Global warming is for ever, some of the world's top climate scientists have concluded. Their research shows that carbon dioxide emitted from today's homes, cars and factories will continue to heat up the planet for hundreds of thousands of years.

Their findings – which contradict a widespread belief that the atmosphere would recover quickly once humanity stopped polluting it – come at the beginning of the most crucial week for the climate this year. Tomorrow Britain's powerful Climate Change Committee will lay out a road map to put the country on track to slash its greenhouse gas emissions by 80 per cent by 2050. At the same time, the world's governments will meet in Poznan, in Poland, to try to set the world on the path to agreeing a new international treaty next year, billed as the last chance to keep global warming to tolerable levels.

The new research will add to the pressure on ministers at home and abroad to take radical steps. And it will add urgency to attempts to find ways of removing excess carbon dioxide already in the atmosphere, as well as trying to prevent further emissions.

It comes as a shock because most governments, and even many scientists, have assumed that carbon dioxide emissions would work their way out of the atmosphere in about a century, enabling it to clean itself fairly rapidly once the world switched to clean sources of energy.

But one of the main researchers – Professor David Archer of Chicago University – warns that "the climatic impacts of releasing fossil fuel carbon dioxide into the atmosphere will last longer than Stonehenge, longer than time capsules, far longer than the age of human civilisation so far. Ultimate recovery takes place on timescales of hundreds of thousands of years, a geologic longevity typically associated in public perceptions with nuclear waste."

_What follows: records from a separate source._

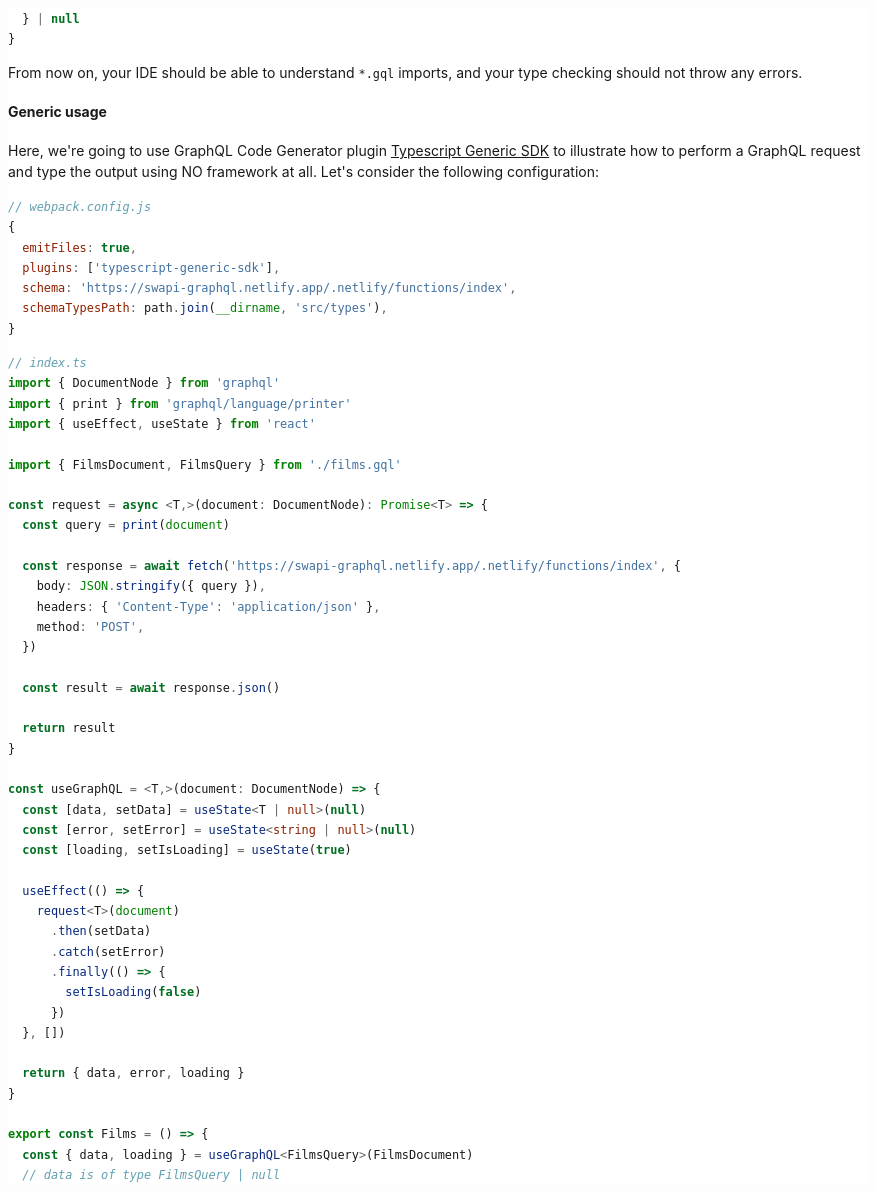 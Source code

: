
 ```ts
  } | null
}
```

From now on, your IDE should be able to understand `*.gql` imports, and your type checking should not throw any errors.

#### Generic usage

Here, we're going to use GraphQL Code Generator plugin [Typescript Generic SDK](https://the-guild.dev/graphql/codegen/plugins/typescript/typescript-generic-sdk) to illustrate how to perform a GraphQL request and type the output using NO framework at all. Let's consider the following configuration:

```js
// webpack.config.js
{
  emitFiles: true,
  plugins: ['typescript-generic-sdk'],
  schema: 'https://swapi-graphql.netlify.app/.netlify/functions/index',
  schemaTypesPath: path.join(__dirname, 'src/types'),
}
```

```ts
// index.ts
import { DocumentNode } from 'graphql'
import { print } from 'graphql/language/printer'
import { useEffect, useState } from 'react'

import { FilmsDocument, FilmsQuery } from './films.gql'

const request = async <T,>(document: DocumentNode): Promise<T> => {
  const query = print(document)

  const response = await fetch('https://swapi-graphql.netlify.app/.netlify/functions/index', {
    body: JSON.stringify({ query }),
    headers: { 'Content-Type': 'application/json' },
    method: 'POST',
  })

  const result = await response.json()

  return result
}

const useGraphQL = <T,>(document: DocumentNode) => {
  const [data, setData] = useState<T | null>(null)
  const [error, setError] = useState<string | null>(null)
  const [loading, setIsLoading] = useState(true)

  useEffect(() => {
    request<T>(document)
      .then(setData)
      .catch(setError)
      .finally(() => {
        setIsLoading(false)
      })
  }, [])

  return { data, error, loading }
}

export const Films = () => {
  const { data, loading } = useGraphQL<FilmsQuery>(FilmsDocument)
  // data is of type FilmsQuery | null
```

  [key: string]: never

Carbon dioxide mainly leaves the atmosphere by being soaked up by the oceans, but Professor Archer says that "the pervasive notion in the climate science community and in the public at large" that this happens relatively quickly is no longer valid. He and other leading scientists spell out why in a paper to be published in the journal Annual Reviews of Earth and Planetary Sciences.

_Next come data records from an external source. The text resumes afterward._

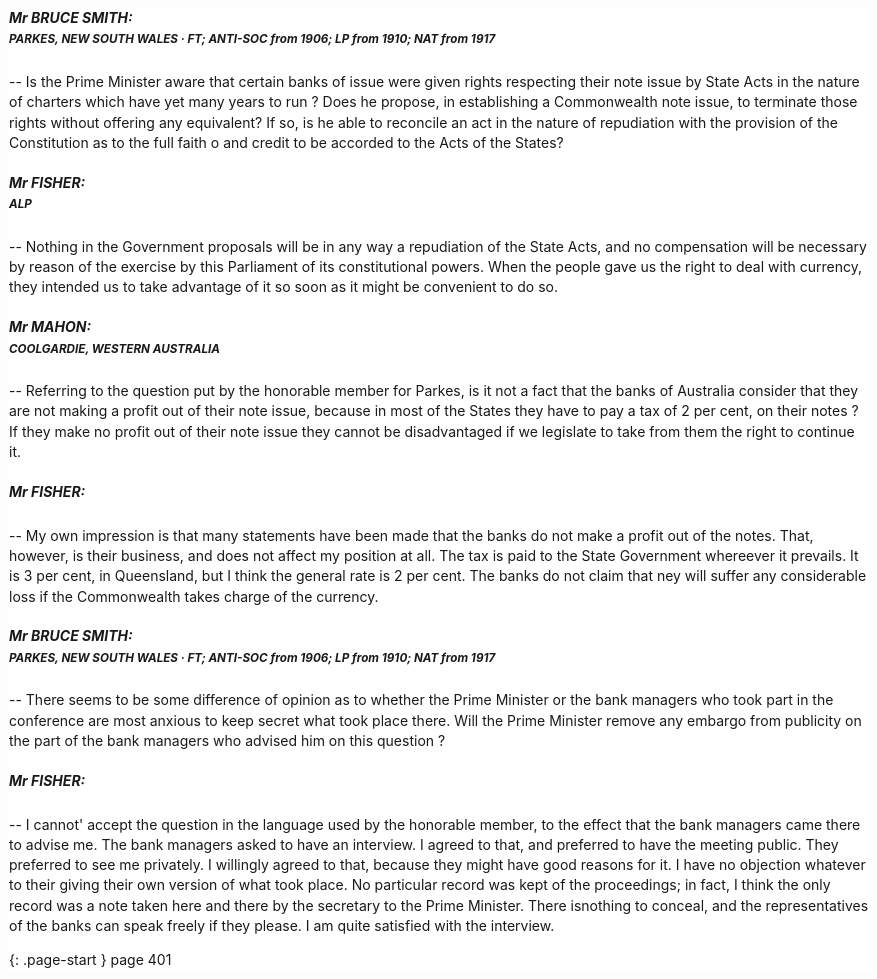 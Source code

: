 ##### Mr BRUCE SMITH:<br><small class="text-muted">PARKES, NEW SOUTH WALES &middot; FT; ANTI-SOC from 1906; LP from 1910; NAT from 1917</small>

-- Is the Prime Minister aware that certain banks of issue were given rights respecting their note issue by State Acts in the nature of charters which  have yet many years to run ? Does he propose, in establishing a Commonwealth note issue, to terminate those rights without offering any equivalent? If so, is he able to reconcile an act in the nature of repudiation with the provision of the Constitution as to the full faith o and credit to be accorded to the Acts of the States? 

##### Mr FISHER:<br><small class="text-muted">ALP</small>

-- Nothing in the Government proposals will be in any way a repudiation of the State Acts, and no compensation will be necessary by reason of the exercise by this Parliament of its constitutional powers. When the people gave us the right to deal with currency, they intended us to take advantage of it so soon as it might be convenient to do so. 

##### Mr MAHON:<br><small class="text-muted">COOLGARDIE, WESTERN AUSTRALIA</small>

-- Referring to the question put by the honorable member for Parkes, is it not a fact that the banks of Australia consider that they are not making a profit out of their note issue, because in most of the States they have to pay a tax of 2 per cent, on their notes ? If they make no profit out of their note issue they cannot be disadvantaged if we legislate to take from them the right to continue it. 

##### Mr FISHER:

-- My own impression is that many statements have been made that the banks do not make a profit out of the notes. That, however, is their business, and does not affect my position at all. The tax is paid to the State Government whereever it prevails. It is 3 per cent, in Queensland, but I think the general rate is 2 per cent. The banks do not claim that ney will suffer any considerable loss if the Commonwealth takes charge of the currency. 

##### Mr BRUCE SMITH:<br><small class="text-muted">PARKES, NEW SOUTH WALES &middot; FT; ANTI-SOC from 1906; LP from 1910; NAT from 1917</small>

-- There seems to be some difference of opinion as to whether the Prime Minister or the bank managers who took part in the conference are most anxious to keep secret what took place there. Will the Prime Minister remove any embargo from publicity on the part of the bank managers who advised him on this question ? 

##### Mr FISHER:

-- I cannot' accept the question in the language used by the honorable member, to the effect that the bank managers came there to advise me. The bank managers asked to have an interview. I agreed to that, and preferred to have the meeting public. They preferred to see me privately. I willingly agreed to that, because they might have good reasons for it. I have no objection whatever to their giving their own version of what took place. No particular record was kept of the proceedings; in fact, I think the only record was a note taken here and there by the secretary to the Prime Minister. There isnothing to conceal, and the representatives of the banks can speak freely if they please. I am quite satisfied with the interview. 

{: .page-start }
page 401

"The ocean is getting fed up with absorbing our CO2," he says. The surface waters, about 100 metres deep, which used to sop up the gas quite fast, are now getting saturated with it – turning acid in the process – and so decreasing their uptake. They need to be replaced with fresh water from deep down, but this overturning circulation "takes centuries or a millennium". And global warming is expected to slow this down: the hotter the surface layer becomes, the longer the replenishment takes.

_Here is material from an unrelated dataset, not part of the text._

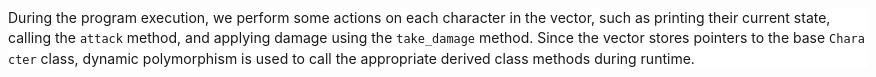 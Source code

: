 During the program execution, we perform some actions on each character in the vector, such as printing their current state, calling the `attack` method, and applying damage using the `take_damage` method. Since the vector stores pointers to the base `Character` class, dynamic polymorphism is used to call the appropriate derived class methods during runtime.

Indeed, the forthcoming paper will add, research shows that even this renewing process will not be enough to remove all the vast amounts of carbon dioxide that humanity is now adding to the atmosphere. Much of it will have to wait hundreds of thousands of years before being removed by another, infinitely slower, process: the natural weathering of rocks, which incorporates the gas into other substances. And the more pollution that is emitted now, the worse this will become.

Research by another of the paper's authors, Professor Ken Caldeira of the Carnegie Institute for Science, in Stanford, California, adds another alarming twist to the story. He was surprised to find that even after the pollution stops, the Earth's temperature will not start to fall but will settle at a new, higher level.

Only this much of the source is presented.